**WHAT TO DO:** Scan the data below and pick out the lines containing the word "Matrix".

**EXTRACTED RECORDS:**
Segment Open
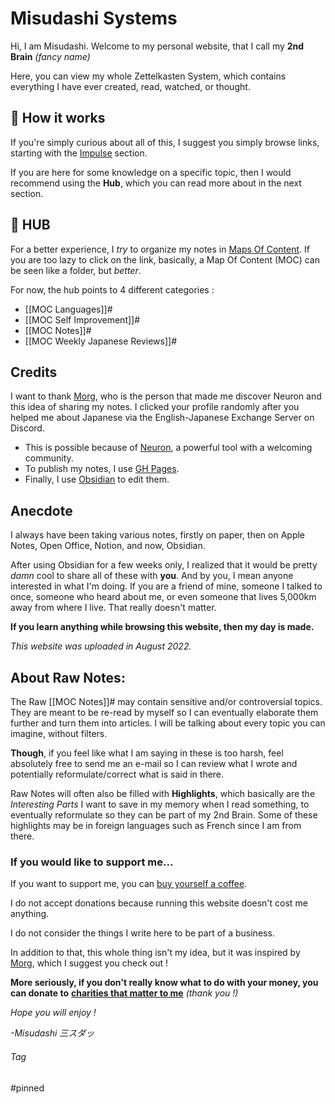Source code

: # Misudashi Systems

Hi, I am Misudashi. Welcome to my personal website, that I call my **2nd Brain** *(fancy name)*

Here, you can view my whole Zettelkasten System, which contains everything I have ever created, read, watched, or thought.

## 📌 How it works

If you're simply curious about all of this, I suggest you simply browse links, starting with the [Impulse](https://misudashi.github.io/systems/impulse) section.

If you are here for some knowledge on a specific topic, then I would recommend using the **Hub**, which you can read more about in the next section.

## 📌 HUB

For a better experience, I *try* to organize my notes in [Maps Of Content](https://justgage.github.io/moc.md). If you are too lazy to click on the link, basically, a Map Of Content (MOC) can be seen like a folder, but *better*.

For now, the hub points to 4 different categories :
- [[MOC Languages]]#
- [[MOC Self Improvement]]#
- [[MOC Notes]]#
- [[MOC Weekly Japanese Reviews]]#

##  Credits

I want to thank [Morg](https://morg.systems/), who is the person that made me discover Neuron and this idea of sharing my notes. I clicked your profile randomly after you helped me about Japanese via the English-Japanese Exchange Server on Discord.

- This is possible because of [Neuron](https://neuron.zettel.page/), a powerful tool with a welcoming community.
- To publish my notes, I use [GH Pages](https://pages.github.com/).
- Finally, I use [Obsidian](https://obsidian.md/) to edit them.

## Anecdote

I always have been taking various notes, firstly on paper, then on Apple Notes, Open Office, Notion, and now, Obsidian.

After using Obsidian for a few weeks only, I realized that it would be pretty *damn* cool to share all of these with **you**. And by you, I mean anyone interested in what I'm doing. If you are a friend of mine, someone I talked to once, someone who heard about me, or even someone that lives 5,000km away from where I live. That really doesn't matter.

**If you learn anything while browsing this website, then my day is made.**

*This website was uploaded in August 2022.*

## About Raw Notes:

The Raw [[MOC Notes]]# may contain sensitive and/or controversial topics. They are meant to be re-read by myself so I can eventually elaborate them further and turn them into articles. I will be talking about every topic you can imagine, without filters. 

**Though**, if you feel like what I am saying in these is too harsh, feel absolutely free to send me an e-mail so I can review what I wrote and potentially reformulate/correct what is said in there. 

Raw Notes will often also be filled with **Highlights**, which basically are the *Interesting Parts* I want to save in my memory when I read something, to eventually reformulate so they can be part of my 2nd Brain. Some of these highlights may be in foreign languages such as French since I am from there.

### If you would like to support me...

If you want to support me, you can [buy yourself a coffee]().

I do not accept donations because running this website doesn't cost me anything. 

I do not consider the things I write here to be part of a business.

In addition to that, this whole thing isn't my idea, but it was inspired by [Morg](https://morg.systems), which I suggest you check out !

**More seriously, if you don't really know what to do with your money, you can donate to** [**charities that matter to me**](https://www.google.com/search?q=i+want+to+donate+money+to+help+cervix+cancer+research.&source=lmns&bih=617&biw=414&prmd=niv&sa=X&ved=2ahUKEwic-u3R-ub5AhUPixoKHV-lB44Q_AUoAHoECAAQBA&pccc=1) *(thank you !)*


*Hope you will enjoy !*

*-Misudashi 三スダッ*



###### Tag
#pinned
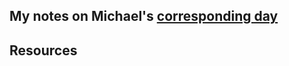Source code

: ## My notes on Michael's [corresponding day](https://www.90daysofdevops.com/2022/day38/)


## Resources

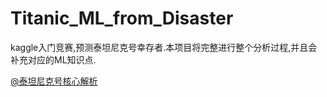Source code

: # Titanic_ML_from_Disaster
kaggle入门竞赛,预测泰坦尼克号幸存者.本项目将完整进行整个分析过程,并且会补充对应的ML知识点.

[@泰坦尼克号核心解析](./main/core.md)

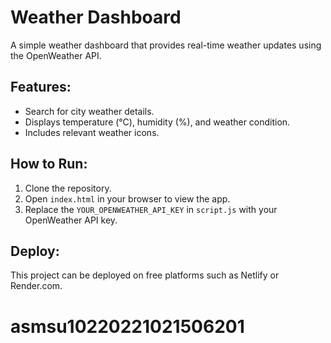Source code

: # Weather Dashboard
A simple weather dashboard that provides real-time weather updates using the OpenWeather API.

## Features:
- Search for city weather details.
- Displays temperature (°C), humidity (%), and weather condition.
- Includes relevant weather icons.

## How to Run:
1. Clone the repository.
2. Open `index.html` in your browser to view the app.
3. Replace the `YOUR_OPENWEATHER_API_KEY` in `script.js` with your OpenWeather API key.

## Deploy:
This project can be deployed on free platforms such as Netlify or Render.com.


# asmsu10220221021506201
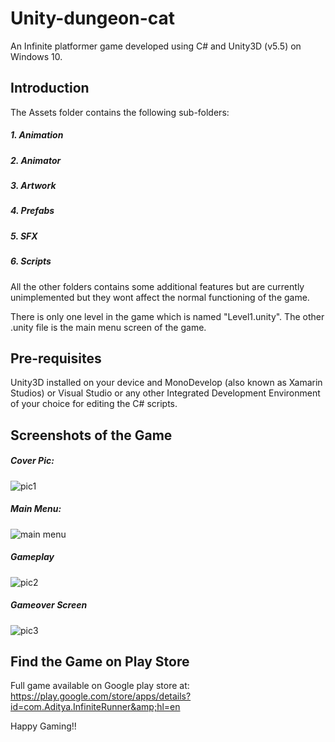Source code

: # Unity-dungeon-cat
An Infinite platformer game developed using C# and Unity3D (v5.5) on Windows 10.

## Introduction
The Assets folder contains the following sub-folders:
##### 1. Animation
##### 2. Animator
##### 3. Artwork
##### 4. Prefabs
##### 5. SFX
##### 6. Scripts
All the other folders contains some additional features but are currently unimplemented but they wont affect the normal functioning of the game.

There is only one level in the game which is named "Level1.unity".
The other .unity file is the main menu screen of the game.

## Pre-requisites
Unity3D installed on your device and MonoDevelop (also known as Xamarin Studios) or Visual Studio or any other Integrated Development Environment of your choice for editing the C# scripts.

## Screenshots of the Game

##### Cover Pic:
![pic1](https://cloud.githubusercontent.com/assets/25431607/23128497/2c046148-f7a5-11e6-96ca-c509fe3decf7.PNG)

##### Main Menu:
![main menu](https://cloud.githubusercontent.com/assets/25431607/23128503/30c894ce-f7a5-11e6-9219-e25212a2f1e6.PNG)

##### Gameplay
![pic2](https://cloud.githubusercontent.com/assets/25431607/23128505/34c84e48-f7a5-11e6-8b2f-f5b94b61bf70.PNG)

##### Gameover Screen
![pic3](https://cloud.githubusercontent.com/assets/25431607/23128511/38918c2e-f7a5-11e6-8243-e730516a26bc.PNG)


## Find the Game on Play Store
Full game available on Google play store at: https://play.google.com/store/apps/details?id=com.Aditya.InfiniteRunner&amp;hl=en


Happy Gaming!!
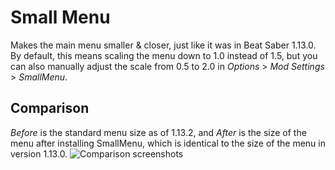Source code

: # Small Menu
Makes the main menu smaller & closer, just like it was in Beat Saber 1.13.0. By default, this means scaling the menu down to 1.0 instead of 1.5, but you can also manually adjust the scale from 0.5 to 2.0 in *Options* > *Mod Settings* > *SmallMenu*.

## Comparison
*Before* is the standard menu size as of 1.13.2, and *After* is the size of the menu after installing SmallMenu, which is identical to the size of the menu in version 1.13.0. 
![Comparison screenshots](https://i.imgur.com/BLfiTAa.png)
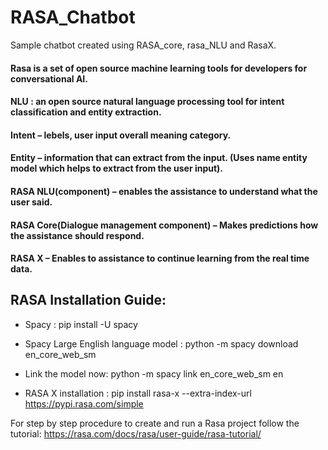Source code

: # RASA_Chatbot
Sample chatbot created using RASA_core, rasa_NLU and RasaX.

#### Rasa is a set of open source machine learning tools for developers for conversational AI.

#### NLU : an open source natural language processing tool for intent classification and entity extraction.

#### Intent – lebels, user input overall meaning category.

#### Entity – information that can extract from the input. (Uses name entity model which helps to extract from the user input).

#### RASA NLU(component) – enables the assistance to understand what the user said.
#### RASA Core(Dialogue management component) – Makes predictions how the assistance should respond.
#### RASA X – Enables to assistance to continue learning from the real time data.

## RASA Installation Guide:

-  Spacy : pip install -U spacy 

-  Spacy Large English language model : python -m spacy download en_core_web_sm

-  Link the model now: python -m spacy link en_core_web_sm en

-  RASA X installation : pip install rasa-x --extra-index-url https://pypi.rasa.com/simple

For step by step procedure to create and run a Rasa project follow the tutorial:
https://rasa.com/docs/rasa/user-guide/rasa-tutorial/



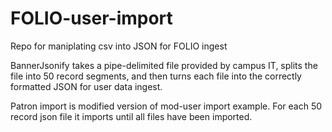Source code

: # FOLIO-user-import
Repo for maniplating csv into JSON for FOLIO ingest

BannerJsonify takes a pipe-delimited file provided by campus IT, splits the file into 50 record segments, and then turns each file into the correctly formatted JSON for user data ingest. 

Patron import is modified version of mod-user import example. For each 50 record json file it imports until all files have been imported. 
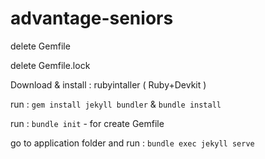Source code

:# advantage-seniors

delete Gemfile

delete Gemfile.lock

Download & install : rubyintaller ( Ruby+Devkit )

run : `gem install jekyll bundler` & `bundle install`

run : `bundle init` - for create Gemfile

go to application folder and run : `bundle exec jekyll serve`
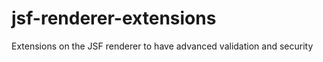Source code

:jsf-renderer-extensions
=======================

Extensions on the JSF renderer to have advanced validation and security
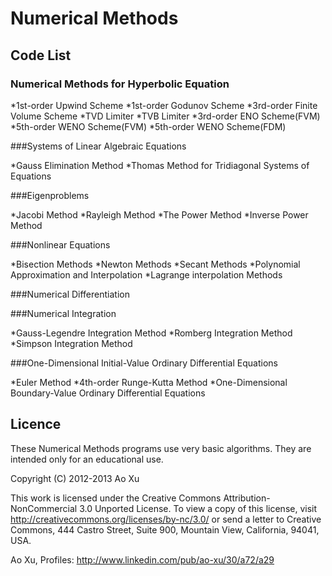# Numerical Methods

## Code List

### Numerical Methods for Hyperbolic Equation

*1st-order Upwind Scheme
*1st-order Godunov Scheme
*3rd-order Finite Volume Scheme
*TVD Limiter
*TVB Limiter
*3rd-order ENO Scheme(FVM)
*5th-order WENO Scheme(FVM)
*5th-order WENO Scheme(FDM)

###Systems of Linear Algebraic Equations

*Gauss Elimination Method
*Thomas Method for Tridiagonal Systems of Equations

###Eigenproblems

*Jacobi Method
*Rayleigh Method
*The Power Method
*Inverse Power Method

###Nonlinear Equations

*Bisection Methods
*Newton Methods
*Secant Methods
*Polynomial Approximation and Interpolation
*Lagrange interpolation Methods

###Numerical Differentiation

###Numerical Integration

*Gauss-Legendre Integration Method
*Romberg Integration Method
*Simpson Integration Method

###One-Dimensional Initial-Value Ordinary Differential Equations

*Euler Method
*4th-order Runge-Kutta Method
*One-Dimensional Boundary-Value Ordinary Differential Equations

## Licence

These Numerical Methods programs use very basic algorithms. They are intended only for an educational use.

Copyright (C) 2012-2013 Ao Xu
    
This work is licensed under the Creative Commons Attribution-NonCommercial 3.0 Unported License. To view a copy of this license, visit http://creativecommons.org/licenses/by-nc/3.0/ or send a letter to Creative Commons, 444 Castro Street, Suite 900, Mountain View, California, 94041, USA.

Ao Xu, Profiles: <http://www.linkedin.com/pub/ao-xu/30/a72/a29>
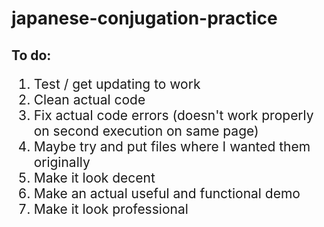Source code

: # japanese-conjugation-practice

## To do:

<span style="font-size:1.5em;">

1. Test / get updating to work
2. Clean actual code
3. Fix actual code errors (doesn't work properly on second execution on same page)
4. Maybe try and put files where I wanted them originally
5. Make it look decent
6. Make an actual useful and functional demo
7. Make it look professional

</span>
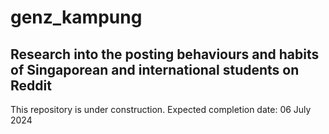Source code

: # genz_kampung
## Research into the posting behaviours and habits of Singaporean and international students on Reddit

This repository is under construction.
Expected completion date: 06 July 2024
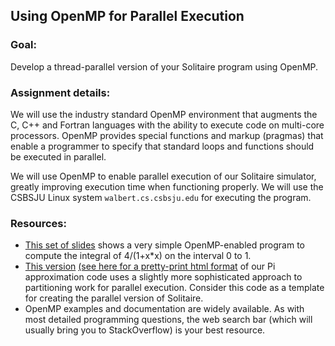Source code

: ## Using OpenMP for Parallel Execution

### Goal:

Develop a thread-parallel version of your Solitaire program using OpenMP.

### Assignment details:

We will use the industry standard OpenMP environment that augments the C, C++ and Fortran languages with the ability to execute code on multi-core processors.  OpenMP provides special functions and markup (pragmas) that enable a programmer to specify that standard loops and functions should be executed in parallel.

We will use OpenMP to enable parallel execution of our Solitaire simulator, greatly improving execution time when functioning properly.  We will use the CSBSJU Linux system ``walbert.cs.csbsju.edu`` for executing the program.

### Resources:
- [This set of slides](https://maherou.github.io/files/CS317/BriefOpenMP.pdf) shows a very simple OpenMP-enabled program to compute the integral of 4/(1+x*x) on the interval 0 to 1.
- [This version](https://maherou.github.io/files/CS317/mypi_omp.cpp) [(see here for a pretty-print html format](https://maherou.github.io/files/CS317/mypi_omp.cpp.html) of our Pi approximation code uses a slightly more sophisticated approach to partitioning work for parallel execution.  Consider this code as a template for creating the parallel version of Solitaire.
- OpenMP examples and documentation are widely available.  As with most detailed programming questions, the web search bar (which will usually bring you to StackOverflow) is your best resource.
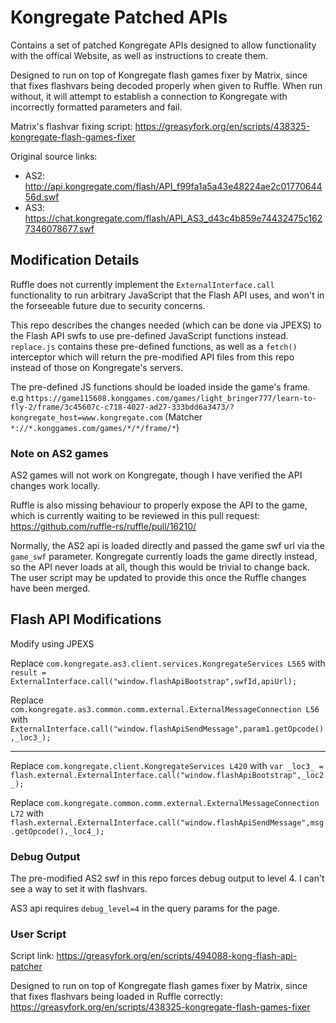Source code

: # Kongregate Patched APIs

Contains a set of patched Kongregate APIs designed to allow functionality with the offical Website, as well as instructions to create them.

Designed to run on top of Kongregate flash games fixer by Matrix, since that fixes flashvars being decoded properly when given to Ruffle. When run without, it will attempt to establish a connection to Kongregate with incorrectly formatted parameters and fail.

Matrix's flashvar fixing script: https://greasyfork.org/en/scripts/438325-kongregate-flash-games-fixer

Original source links:
- AS2: http://api.kongregate.com/flash/API_f99fa1a5a43e48224ae2c0177064456d.swf
- AS3: https://chat.kongregate.com/flash/API_AS3_d43c4b859e74432475c1627346078677.swf

## Modification Details

Ruffle does not currently implement the `ExternalInterface.call` functionality to run arbitrary JavaScript that the Flash API uses, and won't in the forseeable future due to security concerns.

This repo describes the changes needed (which can be done via JPEXS) to the Flash API swfs to use pre-defined JavaScript functions instead. `replace.js` contains these pre-defined functions, as well as a `fetch()` interceptor which will return the pre-modified API files from this repo instead of those on Kongregate's servers.

The pre-defined JS functions should be loaded inside the game's frame. e.g `https://game115608.konggames.com/games/light_bringer777/learn-to-fly-2/frame/3c45607c-c718-4027-ad27-333bdd6a3473/?kongregate_host=www.kongregate.com` (Matcher `*://*.konggames.com/games/*/*/frame/*`)

### Note on AS2 games

AS2 games will not work on Kongregate, though I have verified the API changes work locally.

Ruffle is also missing behaviour to properly expose the API to the game, which is currently waiting to be reviewed in this pull request: https://github.com/ruffle-rs/ruffle/pull/16210/

Normally, the AS2 api is loaded directly and passed the game swf url via the `game_swf` parameter. Kongregate currently loads the game directly instead, so the API never loads at all, though this would be trivial to change back. The user script may be updated to provide this once the Ruffle changes have been merged.

## Flash API Modifications

Modify using JPEXS

Replace `com.kongregate.as3.client.services.KongregateServices L565` with `result = ExternalInterface.call("window.flashApiBootstrap",swfId,apiUrl);`

Replace `com.kongregate.as3.common.comm.external.ExternalMessageConnection L56` with `ExternalInterface.call("window.flashApiSendMessage",param1.getOpcode(),_loc3_);`

----

Replace `com.kongregate.client.KongregateServices L420` with `var _loc3_ = flash.external.ExternalInterface.call("window.flashApiBootstrap",_loc2_);`

Replace `com.kongregate.common.comm.external.ExternalMessageConnection L72` with `flash.external.ExternalInterface.call("window.flashApiSendMessage",msg.getOpcode(),_loc4_);`

### Debug Output

The pre-modified AS2 swf in this repo forces debug output to level 4. I can't see a way to set it with flashvars.

AS3 api requires `debug_level=4` in the query params for the page.

### User Script

Script link: https://greasyfork.org/en/scripts/494088-kong-flash-api-patcher

Designed to run on top of Kongregate flash games fixer by Matrix, since that fixes flashvars being loaded in Ruffle correctly: https://greasyfork.org/en/scripts/438325-kongregate-flash-games-fixer
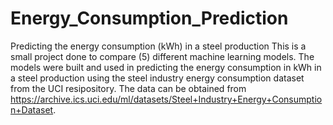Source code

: # Energy_Consumption_Prediction
Predicting the energy consumption (kWh) in a steel production
This is a small project done to compare (5) different machine learning models.
The models were built and used in predicting the energy consumption in kWh in a steel production using the steel industry energy consumption dataset from the UCI resipository.
The data can be obtained from https://archive.ics.uci.edu/ml/datasets/Steel+Industry+Energy+Consumption+Dataset.
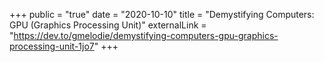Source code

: +++
public = "true"
date = "2020-10-10"
title = "Demystifying Computers: GPU (Graphics Processing Unit)"
externalLink = "https://dev.to/gmelodie/demystifying-computers-gpu-graphics-processing-unit-1jo7"
+++

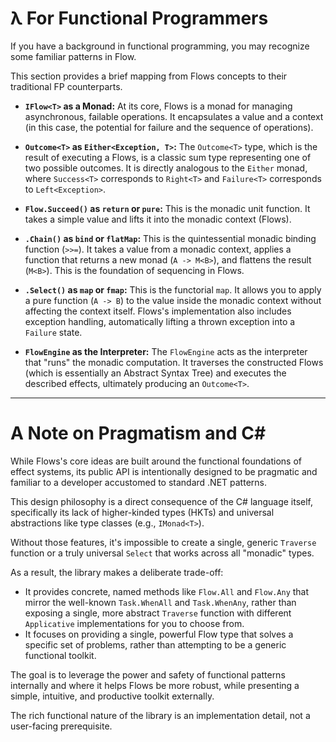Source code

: # λ For Functional Programmers

If you have a background in functional programming, you may recognize some familiar patterns in Flow. 

This section provides a brief mapping from Flows concepts to their traditional FP counterparts.

*   **`IFlow<T>` as a Monad:** At its core, Flows is a monad for managing asynchronous, failable operations. It encapsulates a value and a context (in this case, the potential for failure and the sequence of operations).

*   **`Outcome<T>` as `Either<Exception, T>`:** The `Outcome<T>` type, which is the result of executing a Flows, is a classic sum type representing one of two possible outcomes. It is directly analogous to the `Either` monad, where `Success<T>` corresponds to `Right<T>` and `Failure<T>` corresponds to `Left<Exception>`.

*   **`Flow.Succeed()` as `return` or `pure`:** This is the monadic unit function. It takes a simple value and lifts it into the monadic context (Flows).

*   **`.Chain()` as `bind` or `flatMap`:** This is the quintessential monadic binding function (`>>=`). It takes a value from a monadic context, applies a function that returns a new monad (`A -> M<B>`), and flattens the result (`M<B>`). This is the foundation of sequencing in Flows.

*   **`.Select()` as `map` or `fmap`:** This is the functorial `map`. It allows you to apply a pure function (`A -> B`) to the value inside the monadic context without affecting the context itself. Flows's implementation also includes exception handling, automatically lifting a thrown exception into a `Failure` state.

*   **`FlowEngine` as the Interpreter:** The `FlowEngine` acts as the interpreter that "runs" the monadic computation. It traverses the constructed Flows (which is essentially an Abstract Syntax Tree) and executes the described effects, ultimately producing an `Outcome<T>`.

---

# A Note on Pragmatism and C#

While Flows's core ideas are built around the functional foundations of effect systems, its public API is intentionally designed to be pragmatic and familiar to a developer accustomed to standard .NET patterns.

This design philosophy is a direct consequence of the C# language itself, specifically its lack of higher-kinded types (HKTs) and universal abstractions like type classes (e.g., `IMonad<T>`).

Without those features, it's impossible to create a single, generic `Traverse` function or a truly universal `Select` that works across all "monadic" types.

As a result, the library makes a deliberate trade-off:

*   It provides concrete, named methods like `Flow.All` and `Flow.Any` that mirror the well-known `Task.WhenAll` and `Task.WhenAny`, rather than exposing a single, more abstract `Traverse` function with different `Applicative` implementations for you to choose from.
*   It focuses on providing a single, powerful Flow type that solves a specific set of problems, rather than attempting to be a generic functional toolkit.

The goal is to leverage the power and safety of functional patterns internally and where it helps Flows be more robust, while presenting a simple, intuitive, and productive toolkit externally. 

The rich functional nature of the library is an implementation detail, not a user-facing prerequisite.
Segment Closed
**ANSWER AREA:**
Designed to run on top of Kongregate flash games fixer by Matrix, since that fixes flashvars being decoded properly when given to Ruffle. When run without, it will attempt to establish a connection to Kongregate with incorrectly formatted parameters and fail.
Matrix's flashvar fixing script: https://greasyfork.org/en/scripts/438325-kongregate-flash-games-fixer
Designed to run on top of Kongregate flash games fixer by Matrix, since that fixes flashvars being loaded in Ruffle correctly: https://greasyfork.org/en/scripts/438325-kongregate-flash-games-fixer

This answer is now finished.